Natural resource extraction varies widely from state to state. In Alabama, extractive industries accounted for 1.5% of gross domestic product (GDP) in 2015.

Natural resource ownership in the U.S. is closely tied to land ownership. Land can be owned by citizens, corporations, Indian tribes or individuals, or governments (for instance, federal, state, or local governments). Much of the data on this site is limited to natural resource extraction on federal land, which represents 2.6% of all land in Alabama.

Alabama also borders an offshore area with significant natural resource extraction, which may contribute to the state’s economy. For production and revenue data about offshore extraction near Alabama, see the Gulf of Mexico.

Production

Energy production: The U.S. Energy Information Administration publishes a profile of energy production and usage in Alabama.

Alabama ranks among the top five states in the U.S. for production of:

  • Wood-derived fuel: #3 in the nation (7% of U.S. production)

Nonenergy minerals: The U.S. Geological Survey publishes information about nonenergy mineral extraction in the USGS Minerals Yearbook for Alabama.
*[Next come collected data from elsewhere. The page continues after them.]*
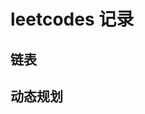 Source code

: # leetcodes 记录

## 链表

<!-- !!!include(docs/blog/leetcodes/listNode/base.md)!!!
!!!include(docs/blog/leetcodes/listNode/remove-nth-node-from-end-of-list.md)!!!
!!!include(docs/blog/leetcodes/listNode/merge-two-sorted-lists.md)!!!
!!!include(docs/blog/leetcodes/listNode/palindrome-linked-list.md)!!!
!!!include(docs/blog/leetcodes/listNode/linked-list-cycle.md)!!! -->


## 动态规划
<!-- 
!!!include(docs/blog/leetcodes/dynamic-programming/base.md)!!!
!!!include(docs/blog/leetcodes/dynamic-programming/longest-palindromic-substring.md)!!! -->
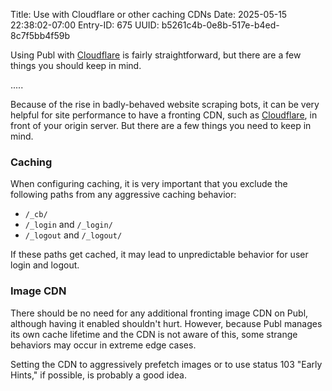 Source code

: Title: Use with Cloudflare or other caching CDNs
Date: 2025-05-15 22:38:02-07:00
Entry-ID: 675
UUID: b5261c4b-0e8b-517e-b4ed-8c7f5bb4f59b

Using Publ with [Cloudflare](https://cloudflare.com/) is fairly straightforward, but there are a few things you should keep in mind.

.....

Because of the rise in badly-behaved website scraping bots, it can be very helpful for site performance to have a fronting CDN, such as [Cloudflare](https://cloudflare.com/), in front of your origin server. But there are a few things you need to keep in mind.

### Caching

When configuring caching, it is very important that you exclude the following paths from any aggressive caching behavior:

* `/_cb/`
* `/_login` and `/_login/`
* `/_logout` and `/_logout/`

If these paths get cached, it may lead to unpredictable behavior for user login and logout.

### Image CDN

There should be no need for any additional fronting image CDN on Publ, although having it enabled shouldn't hurt. However, because Publ manages its own cache lifetime and the CDN is not aware of this, some strange behaviors may occur in extreme edge cases.

Setting the CDN to aggressively prefetch images or to use status 103 "Early Hints," if possible, is probably a good idea.

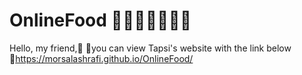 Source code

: # OnlineFood 🍔🍕🍟🍺🍾🥐🥖
Hello, my friend,🙂 📍you can view Tapsi's website with the link below 🔗https://morsalashrafi.github.io/OnlineFood/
The Energy Information Administration collects data about all energy-related natural resources produced on federal, state, and privately owned land.

Data and documentation

Coal

0 tons of coal were produced in Alabama in 2016.

Hydroelectric

7,720,695 megawatt hours of hydroelectric energy were produced in Alabama in 2016.

Crude oil

8,258,000 barrels of crude oil were produced in Alabama in 2016.

Natural gas

0 mcf of natural gas were produced in Alabama in 2016.

Other biomass

46,026 megawatt hours of other biomass energy were produced in Alabama in 2016.

Solar

31,261 megawatt hours of solar energy were produced in Alabama in 2016.

Wood-derived fuel

3,212,119 megawatt hours of wood-derived fuel energy were produced in Alabama in 2016.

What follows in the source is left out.